At the same time, Anghel noted the fact that if one considers the contracts signed by the Transportation Ministry then one can hope we will register a growth in crediting next year at least on this segment. BCR’s chief economist also pointed out that the bank is financing approximately 40 per cent of the works on Corridor IV and believes that Romania finds itself unable to find financing for major infrastructure projects.

In his turn, CEC Bank President Radu Gratian announced at the same forum that 15 per cent of the credits offered by the bank are bad, pointing out however that instead of foreclosure he would prefer negotiating credit restructuring, ‘Adevarul’ daily informs.

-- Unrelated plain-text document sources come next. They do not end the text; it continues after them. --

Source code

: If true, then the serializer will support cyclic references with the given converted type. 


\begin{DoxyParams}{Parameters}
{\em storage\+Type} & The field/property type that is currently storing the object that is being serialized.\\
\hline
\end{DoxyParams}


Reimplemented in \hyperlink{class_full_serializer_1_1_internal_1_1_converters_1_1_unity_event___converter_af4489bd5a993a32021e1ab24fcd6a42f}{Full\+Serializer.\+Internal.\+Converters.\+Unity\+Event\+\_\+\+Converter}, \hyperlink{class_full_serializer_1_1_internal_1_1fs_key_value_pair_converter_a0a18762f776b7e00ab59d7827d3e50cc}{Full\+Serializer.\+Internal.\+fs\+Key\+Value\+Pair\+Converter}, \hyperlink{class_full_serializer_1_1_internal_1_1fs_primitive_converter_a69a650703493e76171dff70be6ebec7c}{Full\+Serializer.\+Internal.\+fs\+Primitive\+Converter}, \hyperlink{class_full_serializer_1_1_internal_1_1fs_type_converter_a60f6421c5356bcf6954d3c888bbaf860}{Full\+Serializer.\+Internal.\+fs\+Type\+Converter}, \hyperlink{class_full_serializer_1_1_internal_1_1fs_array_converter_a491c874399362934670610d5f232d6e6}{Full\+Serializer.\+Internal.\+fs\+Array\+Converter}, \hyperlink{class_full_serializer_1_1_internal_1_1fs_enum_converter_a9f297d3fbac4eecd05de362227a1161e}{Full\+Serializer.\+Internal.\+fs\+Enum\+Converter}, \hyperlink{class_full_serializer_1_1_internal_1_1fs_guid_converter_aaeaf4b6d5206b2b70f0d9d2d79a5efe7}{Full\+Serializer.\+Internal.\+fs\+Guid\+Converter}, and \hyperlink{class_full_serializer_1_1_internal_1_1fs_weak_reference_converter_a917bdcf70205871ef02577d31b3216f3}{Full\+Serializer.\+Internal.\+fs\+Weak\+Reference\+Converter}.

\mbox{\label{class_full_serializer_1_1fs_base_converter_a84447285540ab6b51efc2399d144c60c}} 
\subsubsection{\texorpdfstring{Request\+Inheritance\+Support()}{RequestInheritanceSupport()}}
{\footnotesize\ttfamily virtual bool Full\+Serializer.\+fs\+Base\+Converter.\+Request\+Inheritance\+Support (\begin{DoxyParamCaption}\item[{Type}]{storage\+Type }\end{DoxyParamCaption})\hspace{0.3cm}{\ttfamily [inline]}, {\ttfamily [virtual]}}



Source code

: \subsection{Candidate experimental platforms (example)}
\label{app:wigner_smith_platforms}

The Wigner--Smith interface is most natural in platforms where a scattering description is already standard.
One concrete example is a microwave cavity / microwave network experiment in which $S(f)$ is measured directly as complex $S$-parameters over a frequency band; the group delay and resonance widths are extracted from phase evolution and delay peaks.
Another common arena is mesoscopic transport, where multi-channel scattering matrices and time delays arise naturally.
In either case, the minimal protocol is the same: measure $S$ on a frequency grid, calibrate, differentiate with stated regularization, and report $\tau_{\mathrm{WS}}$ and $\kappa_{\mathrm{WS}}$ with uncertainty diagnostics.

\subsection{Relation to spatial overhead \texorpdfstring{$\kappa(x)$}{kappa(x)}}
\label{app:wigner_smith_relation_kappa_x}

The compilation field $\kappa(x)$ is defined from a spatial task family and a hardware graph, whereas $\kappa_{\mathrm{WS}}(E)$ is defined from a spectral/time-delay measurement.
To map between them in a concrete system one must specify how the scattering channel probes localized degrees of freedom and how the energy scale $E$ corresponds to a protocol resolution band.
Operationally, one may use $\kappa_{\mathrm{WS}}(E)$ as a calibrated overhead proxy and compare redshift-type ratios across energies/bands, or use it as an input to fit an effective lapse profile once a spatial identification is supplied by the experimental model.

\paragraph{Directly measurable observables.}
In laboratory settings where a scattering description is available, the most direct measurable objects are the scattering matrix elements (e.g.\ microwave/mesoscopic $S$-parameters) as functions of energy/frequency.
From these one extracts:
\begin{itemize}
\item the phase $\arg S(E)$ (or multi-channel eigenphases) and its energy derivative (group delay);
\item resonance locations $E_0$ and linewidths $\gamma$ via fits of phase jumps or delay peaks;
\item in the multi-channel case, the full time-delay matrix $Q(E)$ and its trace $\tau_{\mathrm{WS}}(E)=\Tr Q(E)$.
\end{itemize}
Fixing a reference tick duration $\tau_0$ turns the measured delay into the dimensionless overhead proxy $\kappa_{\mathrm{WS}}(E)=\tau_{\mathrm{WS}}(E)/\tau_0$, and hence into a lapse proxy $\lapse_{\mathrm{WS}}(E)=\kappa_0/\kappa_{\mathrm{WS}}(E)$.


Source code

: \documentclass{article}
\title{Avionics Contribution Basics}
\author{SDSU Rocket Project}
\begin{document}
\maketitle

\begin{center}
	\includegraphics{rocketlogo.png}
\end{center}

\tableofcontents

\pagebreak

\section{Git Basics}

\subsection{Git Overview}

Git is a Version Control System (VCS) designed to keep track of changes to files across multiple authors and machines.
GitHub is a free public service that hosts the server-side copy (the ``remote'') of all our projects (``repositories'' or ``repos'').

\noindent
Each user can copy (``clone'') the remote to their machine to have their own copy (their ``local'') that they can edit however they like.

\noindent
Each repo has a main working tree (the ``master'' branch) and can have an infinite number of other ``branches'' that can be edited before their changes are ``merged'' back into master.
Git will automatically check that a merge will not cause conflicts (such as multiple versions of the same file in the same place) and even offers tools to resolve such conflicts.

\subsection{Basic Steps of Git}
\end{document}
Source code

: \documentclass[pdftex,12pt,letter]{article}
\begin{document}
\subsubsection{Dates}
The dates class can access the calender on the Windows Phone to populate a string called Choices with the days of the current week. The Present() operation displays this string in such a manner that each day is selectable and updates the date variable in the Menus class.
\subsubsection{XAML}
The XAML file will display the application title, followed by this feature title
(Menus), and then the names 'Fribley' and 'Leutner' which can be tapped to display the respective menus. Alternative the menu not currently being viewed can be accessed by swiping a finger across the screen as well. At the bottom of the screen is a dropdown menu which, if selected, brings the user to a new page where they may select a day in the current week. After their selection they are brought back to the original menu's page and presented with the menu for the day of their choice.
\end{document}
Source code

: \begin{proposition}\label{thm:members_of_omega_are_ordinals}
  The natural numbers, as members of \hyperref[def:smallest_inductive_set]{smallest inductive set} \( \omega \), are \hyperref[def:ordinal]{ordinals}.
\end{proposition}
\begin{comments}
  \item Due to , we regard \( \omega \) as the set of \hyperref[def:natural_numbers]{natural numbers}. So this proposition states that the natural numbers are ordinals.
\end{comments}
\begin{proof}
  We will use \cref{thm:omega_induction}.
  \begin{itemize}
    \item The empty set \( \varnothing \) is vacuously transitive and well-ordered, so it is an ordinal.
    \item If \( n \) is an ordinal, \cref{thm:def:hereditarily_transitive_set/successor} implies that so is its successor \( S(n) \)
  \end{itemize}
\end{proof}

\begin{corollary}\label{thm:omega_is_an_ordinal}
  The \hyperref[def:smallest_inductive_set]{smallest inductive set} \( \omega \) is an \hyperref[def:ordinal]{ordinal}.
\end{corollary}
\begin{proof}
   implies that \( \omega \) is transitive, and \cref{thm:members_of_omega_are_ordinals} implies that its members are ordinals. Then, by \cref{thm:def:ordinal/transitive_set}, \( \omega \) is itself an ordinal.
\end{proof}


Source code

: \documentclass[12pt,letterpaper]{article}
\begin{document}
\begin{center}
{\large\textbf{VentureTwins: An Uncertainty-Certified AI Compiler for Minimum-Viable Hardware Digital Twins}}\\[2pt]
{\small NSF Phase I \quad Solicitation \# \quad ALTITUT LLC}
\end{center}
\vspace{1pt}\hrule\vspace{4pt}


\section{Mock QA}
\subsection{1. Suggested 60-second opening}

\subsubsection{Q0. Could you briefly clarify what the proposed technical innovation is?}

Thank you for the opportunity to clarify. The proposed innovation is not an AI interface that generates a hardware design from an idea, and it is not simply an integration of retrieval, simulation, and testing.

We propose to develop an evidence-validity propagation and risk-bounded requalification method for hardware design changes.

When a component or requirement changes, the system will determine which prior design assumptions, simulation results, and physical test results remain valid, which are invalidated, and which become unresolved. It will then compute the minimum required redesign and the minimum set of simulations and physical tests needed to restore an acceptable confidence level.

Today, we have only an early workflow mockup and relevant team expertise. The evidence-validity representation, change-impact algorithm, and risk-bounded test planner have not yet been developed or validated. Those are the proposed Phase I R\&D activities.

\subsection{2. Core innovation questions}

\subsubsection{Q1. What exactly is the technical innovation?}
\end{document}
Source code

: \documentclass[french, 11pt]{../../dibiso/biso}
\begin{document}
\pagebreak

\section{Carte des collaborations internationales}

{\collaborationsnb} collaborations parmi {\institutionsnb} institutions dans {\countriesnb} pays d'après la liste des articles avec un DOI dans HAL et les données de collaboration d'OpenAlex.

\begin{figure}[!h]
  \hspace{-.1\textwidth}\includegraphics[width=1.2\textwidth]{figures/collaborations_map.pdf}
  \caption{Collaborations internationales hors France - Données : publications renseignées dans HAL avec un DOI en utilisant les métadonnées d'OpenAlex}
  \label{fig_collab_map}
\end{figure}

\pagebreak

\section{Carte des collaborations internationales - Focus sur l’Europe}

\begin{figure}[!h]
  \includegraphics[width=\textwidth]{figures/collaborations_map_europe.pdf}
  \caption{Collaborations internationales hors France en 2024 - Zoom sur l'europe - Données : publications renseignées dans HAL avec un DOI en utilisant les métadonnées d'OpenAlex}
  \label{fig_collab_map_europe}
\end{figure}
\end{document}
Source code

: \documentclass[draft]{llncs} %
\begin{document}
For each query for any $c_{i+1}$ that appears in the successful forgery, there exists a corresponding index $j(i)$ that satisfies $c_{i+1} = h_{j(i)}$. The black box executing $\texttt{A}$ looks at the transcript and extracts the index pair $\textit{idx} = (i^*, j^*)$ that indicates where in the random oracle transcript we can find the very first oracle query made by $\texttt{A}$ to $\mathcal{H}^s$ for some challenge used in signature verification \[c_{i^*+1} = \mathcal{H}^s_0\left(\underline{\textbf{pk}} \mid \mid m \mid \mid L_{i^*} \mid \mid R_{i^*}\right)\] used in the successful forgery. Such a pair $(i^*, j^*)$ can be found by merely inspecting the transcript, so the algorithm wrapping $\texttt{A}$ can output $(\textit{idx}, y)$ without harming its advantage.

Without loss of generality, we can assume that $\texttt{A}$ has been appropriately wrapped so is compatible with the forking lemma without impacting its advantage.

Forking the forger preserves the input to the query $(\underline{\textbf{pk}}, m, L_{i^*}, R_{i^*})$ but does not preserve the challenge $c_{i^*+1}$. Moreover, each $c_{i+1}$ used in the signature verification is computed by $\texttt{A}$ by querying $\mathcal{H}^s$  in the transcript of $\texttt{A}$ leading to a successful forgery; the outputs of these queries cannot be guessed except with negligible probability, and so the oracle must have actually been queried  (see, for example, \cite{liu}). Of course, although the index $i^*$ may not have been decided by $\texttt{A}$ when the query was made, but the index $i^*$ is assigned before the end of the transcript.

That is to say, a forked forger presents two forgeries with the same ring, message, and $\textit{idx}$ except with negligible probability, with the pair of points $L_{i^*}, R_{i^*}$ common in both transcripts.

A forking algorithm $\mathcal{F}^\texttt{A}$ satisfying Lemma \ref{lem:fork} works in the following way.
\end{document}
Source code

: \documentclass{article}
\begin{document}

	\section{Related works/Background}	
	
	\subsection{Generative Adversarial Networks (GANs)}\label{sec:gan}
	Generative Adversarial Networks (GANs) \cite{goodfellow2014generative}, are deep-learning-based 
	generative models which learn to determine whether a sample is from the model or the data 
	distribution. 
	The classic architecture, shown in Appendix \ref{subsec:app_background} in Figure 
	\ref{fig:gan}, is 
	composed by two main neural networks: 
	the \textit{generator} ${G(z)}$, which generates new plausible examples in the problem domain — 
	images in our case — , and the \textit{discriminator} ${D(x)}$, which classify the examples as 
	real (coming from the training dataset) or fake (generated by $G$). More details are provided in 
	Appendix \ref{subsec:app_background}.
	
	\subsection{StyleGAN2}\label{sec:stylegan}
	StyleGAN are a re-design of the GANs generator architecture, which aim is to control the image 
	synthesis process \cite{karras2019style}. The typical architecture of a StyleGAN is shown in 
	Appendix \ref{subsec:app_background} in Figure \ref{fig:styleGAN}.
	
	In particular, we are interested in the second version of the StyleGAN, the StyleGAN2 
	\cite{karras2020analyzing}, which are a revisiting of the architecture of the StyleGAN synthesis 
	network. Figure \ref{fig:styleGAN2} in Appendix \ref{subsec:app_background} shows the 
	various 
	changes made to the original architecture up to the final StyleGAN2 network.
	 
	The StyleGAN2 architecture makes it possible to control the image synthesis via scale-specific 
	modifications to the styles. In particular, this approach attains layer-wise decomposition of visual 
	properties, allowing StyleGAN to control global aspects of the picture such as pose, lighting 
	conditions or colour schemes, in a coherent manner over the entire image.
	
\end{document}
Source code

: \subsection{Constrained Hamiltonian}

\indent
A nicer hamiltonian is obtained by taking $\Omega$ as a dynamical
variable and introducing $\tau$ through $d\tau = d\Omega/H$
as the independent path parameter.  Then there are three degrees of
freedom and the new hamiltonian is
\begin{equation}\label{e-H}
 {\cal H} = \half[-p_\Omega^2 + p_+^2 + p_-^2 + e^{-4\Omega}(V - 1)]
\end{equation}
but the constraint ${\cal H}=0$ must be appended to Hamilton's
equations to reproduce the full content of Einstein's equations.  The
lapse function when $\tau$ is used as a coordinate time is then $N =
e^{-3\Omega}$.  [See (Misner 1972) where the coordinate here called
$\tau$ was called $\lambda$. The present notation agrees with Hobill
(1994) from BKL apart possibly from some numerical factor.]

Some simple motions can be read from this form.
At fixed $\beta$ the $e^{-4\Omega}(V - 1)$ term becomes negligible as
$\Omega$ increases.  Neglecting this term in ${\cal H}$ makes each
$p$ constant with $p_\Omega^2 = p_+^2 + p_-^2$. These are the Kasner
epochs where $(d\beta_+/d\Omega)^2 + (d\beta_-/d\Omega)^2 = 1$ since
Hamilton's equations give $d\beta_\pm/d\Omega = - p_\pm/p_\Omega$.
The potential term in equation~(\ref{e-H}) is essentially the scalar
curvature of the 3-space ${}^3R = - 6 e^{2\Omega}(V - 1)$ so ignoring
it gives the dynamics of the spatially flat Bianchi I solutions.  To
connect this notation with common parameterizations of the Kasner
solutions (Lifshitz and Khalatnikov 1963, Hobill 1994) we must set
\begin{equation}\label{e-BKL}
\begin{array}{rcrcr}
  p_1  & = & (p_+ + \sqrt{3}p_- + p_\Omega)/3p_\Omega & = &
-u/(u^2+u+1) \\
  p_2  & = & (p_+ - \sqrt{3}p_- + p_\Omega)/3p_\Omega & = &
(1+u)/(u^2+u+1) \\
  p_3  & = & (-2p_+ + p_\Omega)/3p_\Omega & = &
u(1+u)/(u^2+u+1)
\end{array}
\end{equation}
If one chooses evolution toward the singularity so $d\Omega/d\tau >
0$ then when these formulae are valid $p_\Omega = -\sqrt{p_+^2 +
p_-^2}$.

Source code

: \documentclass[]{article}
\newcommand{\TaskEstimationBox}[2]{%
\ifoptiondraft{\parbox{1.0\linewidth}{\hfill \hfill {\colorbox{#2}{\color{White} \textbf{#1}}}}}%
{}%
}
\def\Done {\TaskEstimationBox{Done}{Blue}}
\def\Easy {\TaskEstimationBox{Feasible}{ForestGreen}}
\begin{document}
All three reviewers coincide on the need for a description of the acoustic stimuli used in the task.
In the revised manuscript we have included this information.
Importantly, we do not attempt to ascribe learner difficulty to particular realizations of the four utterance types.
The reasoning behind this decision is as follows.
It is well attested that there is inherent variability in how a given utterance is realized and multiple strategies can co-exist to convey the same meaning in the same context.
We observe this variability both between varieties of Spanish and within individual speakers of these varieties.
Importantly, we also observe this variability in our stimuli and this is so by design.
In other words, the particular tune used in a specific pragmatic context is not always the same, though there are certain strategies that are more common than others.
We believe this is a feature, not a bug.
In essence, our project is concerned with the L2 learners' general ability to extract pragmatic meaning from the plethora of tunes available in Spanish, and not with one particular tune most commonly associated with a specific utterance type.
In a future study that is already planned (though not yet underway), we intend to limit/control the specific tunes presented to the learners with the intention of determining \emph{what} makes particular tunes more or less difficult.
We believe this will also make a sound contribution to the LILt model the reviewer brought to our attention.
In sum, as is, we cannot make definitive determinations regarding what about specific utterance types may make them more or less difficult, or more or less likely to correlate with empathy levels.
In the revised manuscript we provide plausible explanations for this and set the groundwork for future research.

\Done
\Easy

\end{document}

Radu Gratian added that he has prepared a new crediting product that consists of a RON-denominated housing loan at an interest rate of just 5.97 per cent per year and DAE of 8.74 per cent.

KPMG: some foreign banks may leave Romania in 2012

Several foreign banks may leave Romania next year because their parent banks do not back their activities on the local financial-banking market, Cezar Furtuna, KPMG Romania and Moldova partner, stated yesterday at the Romanian Banking Forum, ‘Capital’ daily informs. “The distribution of dividends from Romania to parent banks is less likely to take place next year. (…) The big banks have no intention of leaving, but there are 40 banks in Romania and not all enjoy the backing of their parent banks,” the KPMG representative stated. Likewise, he pointed out that 2012 will see the restructuring of the banks’ distribution networks.